Each party shall take reasonable efforts to advise its employees of their
obligations pursuant to this Section 6. The obligations of this Section shall
survive termination of this Agreement.
5.2 If ASFS notifies the Fund that any of the Data Access Services do not
operate in material compliance with the most recently issued user
documentation for such services, the Fund shall notify State Street of such
failure and, to the extent practicable, assert its contractual rights in an
effort to have failure corrected by State Street.
5.3 ASFS and the Fund acknowledge that State Street is entitled to rely on the
validity and authenticity of electronic instructions provided by ASFS or
the Fund to State Street in order to (i) effect the transfer or movement of
cash or Shares or (ii) transmit Shareholder information or other
information, without undertaking any further inquiry as long as such
instruction is undertaken in conformity with security procedures
established by the State Street from time to time.
6. Indemnification
6.1 ASFS shall not be responsible for, and the Fund shall on behalf of the
applicable Portfolio indemnify and hold ASFS harmless from and against, any
and all losses, damages, costs, charges, counsel fees, payments, expenses
and liability arising out of or attributable to:
(a) All actions of ASFS or its agents or subcontractors required to be
taken pursuant to this Agreement, provided that such actions are taken
in good faith and without negligence or willful misconduct.
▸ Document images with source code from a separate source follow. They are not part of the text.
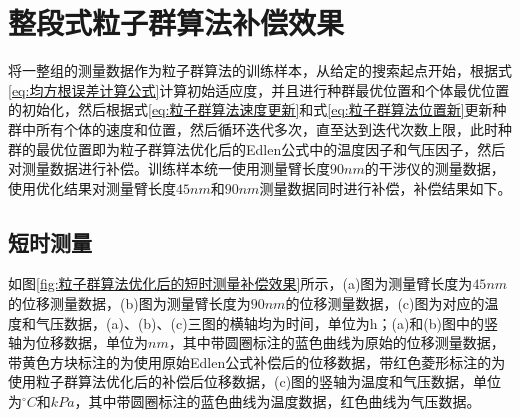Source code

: \section{整段式粒子群算法补偿效果}
将一整组的测量数据作为粒子群算法的训练样本，从给定的搜索起点开始，根据式\eqref{eq:均方根误差计算公式}计算初始适应度，并且进行种群最优位置和个体最优位置的初始化，然后根据式\eqref{eq:粒子群算法速度更新}和式\eqref{eq:粒子群算法位置新}更新种群中所有个体的速度和位置，然后循环迭代多次，直至达到迭代次数上限，此时种群的最优位置即为粒子群算法优化后的Edlen公式中的温度因子和气压因子，然后对测量数据进行补偿。训练样本统一使用测量臂长度$90nm$的干涉仪的测量数据，使用优化结果对测量臂长度$45nm$和$90nm$测量数据同时进行补偿，补偿结果如下。

\subsection{短时测量}
如图\ref{fig:粒子群算法优化后的短时测量补偿效果}所示，(a)图为测量臂长度为$45nm$的位移测量数据，(b)图为测量臂长度为$90nm$的位移测量数据，(c)图为对应的温度和气压数据，(a)、(b)、(c)三图的横轴均为时间，单位为h；(a)和(b)图中的竖轴为位移数据，单位为$nm$，其中带圆圈标注的蓝色曲线为原始的位移测量数据，带黄色方块标注的为使用原始Edlen公式补偿后的位移数据，带红色菱形标注的为使用粒子群算法优化后的补偿后位移数据，(c)图的竖轴为温度和气压数据，单位为$^{\circ}C$和$kPa$，其中带圆圈标注的蓝色曲线为温度数据，红色曲线为气压数据。
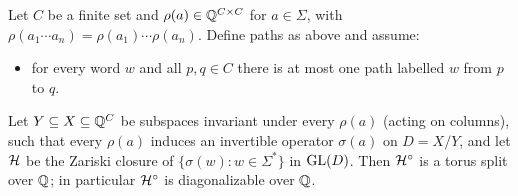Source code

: \begin{lemma}\label{lem:component}
Let $C$ be a finite set and $\rho(a)\in\Q^{C\times C}$ for $a\in\Sigma$, with
$\rho(a_1\cdots a_n)=\rho(a_1)\cdots\rho(a_n)$. Define paths as above and assume:
\begin{itemize}
\item[(U)] for every word $w$ and all $p,q\in C$ there is at most one path labelled $w$ from $p$ to $q$.
\end{itemize}
Let $Y\subseteq X\subseteq\Q^C$ be subspaces invariant under every $\rho(a)$ (acting on columns), such
that every $\rho(a)$ induces an invertible operator $\sigma(a)$ on $D=X/Y$, and let $\cH$ be the
Zariski closure of $\{\sigma(w):w\in\Sigma^*\}$ in $\GL(D)$. Then $\cH^\circ$ is a torus split over
$\Q$; in particular $\cH^\circ$ is diagonalizable over $\Q$.
\end{lemma}

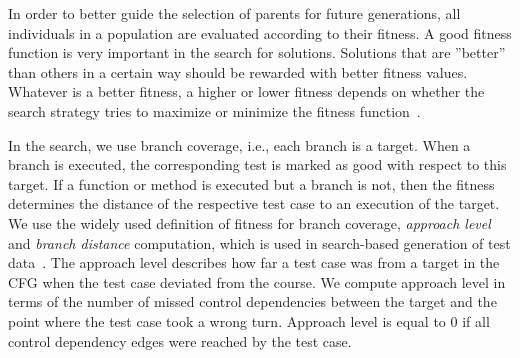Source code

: \documentclass[paper=a4,%
  twoside,%
  BCOR4mm,%
  abstract=true,%
  toc=bibliography,%
  chapterprefix=true,%
  toc=bibliographynumbered,%
  open=right,%
  english,%
  pagesize=pdftex]{scrreprt}
\newcommand{\cfg}{\ac{CFG}\xspace}
\begin{document}
In order to better guide the selection of parents for future generations, all individuals in a population are evaluated according to their fitness. A good fitness function is very important in the search for solutions. Solutions that are ''better'' than others in a certain way should be rewarded with better fitness values. Whatever is a better fitness, a higher or lower fitness depends on whether the search strategy tries to maximize or minimize the fitness function~\cite{McMinn_2004}.



In the search, we use branch coverage, i.e., each branch is a target. When a branch is executed, the corresponding test is marked as good with respect to this target. If a function or method is executed but a branch is not, then the fitness determines the distance of the respective test case to an execution of the target. We use the widely used definition of fitness for branch coverage, \emph{approach level} and \emph{branch distance} computation, which is used in search-based generation of test data~\cite{McMinn_2004}. The approach level describes how far a test case was from a target in the \cfg when the test case deviated from the course. We compute approach level in terms of the number of missed control dependencies between the target and the point where the test case took a wrong turn. Approach level is equal to $0$ if all control dependency edges were reached by the test case.
\end{document}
(b) Any breach of any representation or warranty of the Fund hereunder
involving lack of good faith, negligence or willful misconduct by the
Fund or its agents other than ASFS.
(c) The reliance on or use by ASFS or its agents or subcontractors of
information, records, documents or services which (i) are received by
ASFS or its agents or subcontractors, and (ii) have been prepared,
maintained or performed by the Fund or any other person or firm on
behalf of the Fund.
(d) The reliance on, or the carrying out by ASFS or its agents or
subcontractors of any instructions or requests of the Fund on behalf
of the applicable Portfolio.
(e) The offer or sale of Shares in violation of any requirement under the
federal securities laws or regulations or the securities laws or
regulations of any state that such Shares be registered in such state
or in violation of any stop order or other determination or ruling by
any federal agency or any state with respect to the offer or sale of
such Shares in such state.
6.2 At any time ASFS may apply to any officer of the Fund for instructions, and
may consult with legal counsel with respect to any matter arising in
connection with the services to be performed by ASFS under this Agreement,
and ASFS and its agents or subcontractors shall not be liable and shall be
indemnified by the Fund on behalf of the applicable Portfolio for any
action taken or omitted by it in reliance upon such instructions or upon
the opinion of such counsel. ASFS, its agents and subcontractors shall be
protected and indemnified in acting upon any paper or document, reasonably
believed to be genuine and to have been signed by the proper person or
persons, or upon any instruction, information, data, records or documents,
reasonably believed to be genuine, provided to ASFS or its agents or
subcontractors by machine readable input, telex, CRT data entry or other
similar means authorized by the Fund, and shall not be held to have notice
of any change of authority of any person, until receipt of written notice
thereof from the Fund.
6.3 In order that the indemnification provisions contained in this Section 7
shall apply, upon the assertion of a claim for which the Fund may be
required to indemnify ASFS, ASFS shall promptly notify the Fund of such
assertion, and shall keep the Fund advised with respect to all developments
concerning such claim. The Fund shall have the option to participate with
ASFS in the defense of such claim or to defend against said claim in its
own name or in the name of ASFS. ASFS shall in no case confess any claim or
make any compromise in any case in which the Fund may be required to
indemnify ASFS except with the Fund's prior written consent.
7. Standard of Care
7.1 ASFS shall at all times act in good faith and agrees to use its best
efforts within reasonable limits to insure the accuracy of all services
performed under this Agreement, but shall be liable for loss or damage due
to errors only if said errors are caused by its negligence, bad faith, or
willful misconduct or that of its employees and otherwise shall not be held
responsible or liable.
7.2 If the Fund suffers a loss for which ASFS is liable under section 8.1
hereunder ASFS's obligation to the Fund shall include the Fund's counsel
fees and expenses directly arising out of or attributable to such
liability.
8. Covenants of the Fund and ASFS
8.1 The Fund shall on behalf of each of the Portfolios promptly furnish to ASFS
the following:
(a) A certified copy of the resolution of the Board of Directors of the
Fund authorizing the appointment of ASFS and the execution and
delivery of this Agreement.
(b) A copy of the Articles of Incorporation and By-Laws of the Fund and
all amendments thereto.
8.2 ASFS shall keep records relating to the services to be performed hereunder,
in the form and manner as it may deem advisable. To the extent required by
Section 31 of the Investment Company Act of 1940, as amended, and the Rules
thereunder, ASFS agrees that all such records prepared or maintained by
ASFS relating to the services to be performed by ASFS hereunder are the
property of the Fund and will be preserved, maintained and made available
in accordance with such Section and Rules, and will be surrendered promptly
to the Fund on and in accordance with its request.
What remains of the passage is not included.